Mas eis que a parábola smithiana da mão invisível levou a economia a outros caminhos. O setor financeiro criou um mercado de derivativos à parte. Nele se compram e vendem contratos futuros, cujo fundamento ou lastro são títulos públicos, privados, mercadorias, taxas de juros, índices, carteiras de recebíveis (o caso do subprime) e o que mais que possa ser vendido neste mundo. Compra-se e vende-se não "coisas" , mas variações. Compra-se e vende-se numa ciranda sem fim. O mercado futuro teoricamente, como ensinam muitos textos de economia, serviria para ajustar as expectativas dos agentes e permitir um equilíbrio maximizador intertemporal dos agentes e permitir hedges ( eliminação de risco ) . Não é o que se vê. Na prática, se transformaram num dragão lançador de chamas. Especulam sobre si mesmos inflando preços reais.

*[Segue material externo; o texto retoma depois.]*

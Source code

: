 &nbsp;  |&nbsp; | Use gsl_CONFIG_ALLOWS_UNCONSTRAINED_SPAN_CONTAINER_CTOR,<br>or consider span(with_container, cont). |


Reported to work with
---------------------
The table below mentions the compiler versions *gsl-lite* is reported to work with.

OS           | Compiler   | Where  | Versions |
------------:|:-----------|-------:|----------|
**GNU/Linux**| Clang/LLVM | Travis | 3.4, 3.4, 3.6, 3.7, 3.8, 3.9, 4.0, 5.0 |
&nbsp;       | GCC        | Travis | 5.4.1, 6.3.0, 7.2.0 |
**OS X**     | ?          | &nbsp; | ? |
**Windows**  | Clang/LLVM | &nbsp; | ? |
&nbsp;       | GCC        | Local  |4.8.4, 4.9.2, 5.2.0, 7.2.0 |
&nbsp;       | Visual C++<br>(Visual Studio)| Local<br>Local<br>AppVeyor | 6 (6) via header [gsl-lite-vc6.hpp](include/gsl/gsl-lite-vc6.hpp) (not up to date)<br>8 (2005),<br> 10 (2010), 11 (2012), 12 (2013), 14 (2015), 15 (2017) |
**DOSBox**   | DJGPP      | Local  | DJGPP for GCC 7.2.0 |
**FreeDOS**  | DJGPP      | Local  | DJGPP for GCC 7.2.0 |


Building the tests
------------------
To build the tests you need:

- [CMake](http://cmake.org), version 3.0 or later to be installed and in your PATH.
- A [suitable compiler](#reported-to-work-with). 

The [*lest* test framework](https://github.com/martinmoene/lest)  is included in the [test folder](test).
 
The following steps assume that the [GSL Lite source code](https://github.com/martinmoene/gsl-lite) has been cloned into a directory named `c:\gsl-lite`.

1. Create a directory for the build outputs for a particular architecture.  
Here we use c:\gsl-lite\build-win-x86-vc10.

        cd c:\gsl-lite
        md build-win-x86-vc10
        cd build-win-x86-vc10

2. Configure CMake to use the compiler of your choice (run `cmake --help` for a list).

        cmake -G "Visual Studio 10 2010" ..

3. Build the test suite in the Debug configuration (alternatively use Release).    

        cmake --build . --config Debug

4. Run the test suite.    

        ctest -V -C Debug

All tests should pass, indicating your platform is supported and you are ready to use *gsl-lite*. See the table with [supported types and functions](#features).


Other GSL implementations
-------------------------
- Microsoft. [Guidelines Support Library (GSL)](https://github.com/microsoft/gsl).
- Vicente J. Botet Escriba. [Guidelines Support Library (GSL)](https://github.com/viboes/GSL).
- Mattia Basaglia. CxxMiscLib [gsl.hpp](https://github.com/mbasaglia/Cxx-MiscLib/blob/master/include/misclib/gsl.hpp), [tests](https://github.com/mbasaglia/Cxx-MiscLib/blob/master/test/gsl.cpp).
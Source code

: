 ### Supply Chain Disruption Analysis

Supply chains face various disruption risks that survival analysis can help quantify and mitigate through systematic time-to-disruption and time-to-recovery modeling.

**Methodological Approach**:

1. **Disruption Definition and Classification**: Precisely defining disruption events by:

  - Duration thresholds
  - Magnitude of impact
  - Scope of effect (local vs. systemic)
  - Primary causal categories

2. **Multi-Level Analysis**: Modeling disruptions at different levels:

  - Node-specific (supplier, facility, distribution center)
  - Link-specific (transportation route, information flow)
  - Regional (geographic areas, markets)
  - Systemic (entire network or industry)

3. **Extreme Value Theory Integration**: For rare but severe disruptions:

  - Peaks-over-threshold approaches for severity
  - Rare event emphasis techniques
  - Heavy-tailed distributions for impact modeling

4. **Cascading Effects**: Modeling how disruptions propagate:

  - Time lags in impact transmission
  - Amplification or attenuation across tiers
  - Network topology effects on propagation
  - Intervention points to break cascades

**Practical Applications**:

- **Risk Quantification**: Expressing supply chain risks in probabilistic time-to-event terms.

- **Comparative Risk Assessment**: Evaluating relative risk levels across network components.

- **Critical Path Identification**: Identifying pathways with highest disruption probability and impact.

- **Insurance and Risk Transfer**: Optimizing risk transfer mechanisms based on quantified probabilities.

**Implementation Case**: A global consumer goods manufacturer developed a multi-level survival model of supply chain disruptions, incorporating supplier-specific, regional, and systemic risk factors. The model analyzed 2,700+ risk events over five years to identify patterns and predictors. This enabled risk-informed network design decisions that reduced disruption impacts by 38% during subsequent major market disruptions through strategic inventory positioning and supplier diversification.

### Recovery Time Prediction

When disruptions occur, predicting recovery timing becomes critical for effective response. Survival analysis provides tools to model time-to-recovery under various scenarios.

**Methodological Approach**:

A moeda dos países, os preços do petróleo e outras commodities sobem excessivamente porque há agentes que compram o barril no mercado futuro a US$ 100 acreditando que ele irá subir a US$ 110. Quem comprou a US$ 110 vende a US$ 120, porque ainda tem alguém acreditando que possa revendê-lo a US$ 130 e assim sucessivamente, até que surjam bolhas. E bolhas são assim: todo mundo sabe que vão estourar um dia. O problema é que ninguém acredita que isso acontecerá amanhã, então, por que não arriscar para ganhar mais um naco de dinheiro em mais um dia de operação?

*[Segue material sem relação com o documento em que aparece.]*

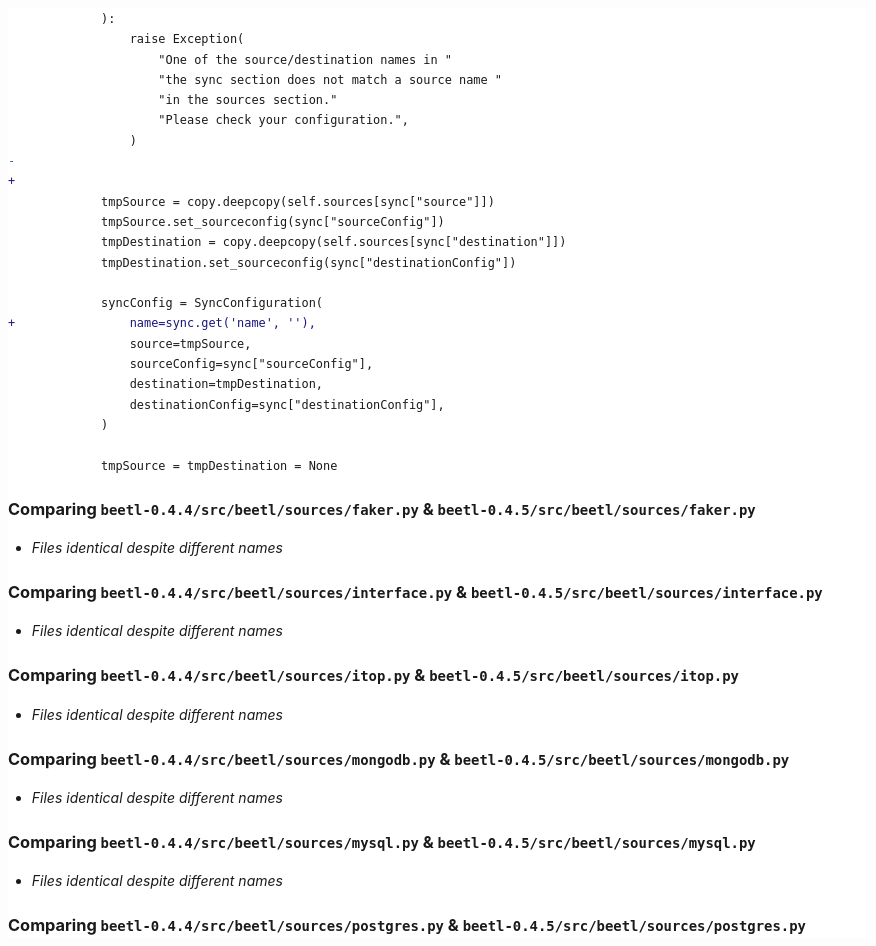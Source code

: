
 ```diff
             ):
                 raise Exception(
                     "One of the source/destination names in "
                     "the sync section does not match a source name "
                     "in the sources section."
                     "Please check your configuration.",
                 )
-
+            
             tmpSource = copy.deepcopy(self.sources[sync["source"]])
             tmpSource.set_sourceconfig(sync["sourceConfig"])
             tmpDestination = copy.deepcopy(self.sources[sync["destination"]])
             tmpDestination.set_sourceconfig(sync["destinationConfig"])
 
             syncConfig = SyncConfiguration(
+                name=sync.get('name', ''),
                 source=tmpSource,
                 sourceConfig=sync["sourceConfig"],
                 destination=tmpDestination,
                 destinationConfig=sync["destinationConfig"],
             )
 
             tmpSource = tmpDestination = None
```

### Comparing `beetl-0.4.4/src/beetl/sources/faker.py` & `beetl-0.4.5/src/beetl/sources/faker.py`

 * *Files identical despite different names*

### Comparing `beetl-0.4.4/src/beetl/sources/interface.py` & `beetl-0.4.5/src/beetl/sources/interface.py`

 * *Files identical despite different names*

### Comparing `beetl-0.4.4/src/beetl/sources/itop.py` & `beetl-0.4.5/src/beetl/sources/itop.py`

 * *Files identical despite different names*

### Comparing `beetl-0.4.4/src/beetl/sources/mongodb.py` & `beetl-0.4.5/src/beetl/sources/mongodb.py`

 * *Files identical despite different names*

### Comparing `beetl-0.4.4/src/beetl/sources/mysql.py` & `beetl-0.4.5/src/beetl/sources/mysql.py`

 * *Files identical despite different names*

### Comparing `beetl-0.4.4/src/beetl/sources/postgres.py` & `beetl-0.4.5/src/beetl/sources/postgres.py`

A atual crise financeira mundial é o resultado, "imprevisto" , da parábola smithiniana e da onda de liberalização financeira dos últimos 30 anos. O mercado falhou e mais uma vez a desordem imperou, apesar de todo avanço da teoria macroeconômica e dos aperfeiçoamentos dos Bancos Centrais. O alheamento dos bancos centrais, mesmo sabedores de todo o risco, não pode ser explicado por razões técnicas e ou modelos econométricos. É um caso para a economia política. É preciso, urgentemente, intensificar a profilaxia. Mais que lavar as mãos, é preciso não ter que sujá-las. Os bancos centrais terão de intensificar e implementar os instrumentos de regulação da Basiléia. Inclusive o nosso, ultraliberal e indiferente a uma expansão excessiva de crédito num ambiente dominado pela taxa de juros mais alta do mundo.

João Basílio Pereima Neto é professor de macroeconomia da UFPR.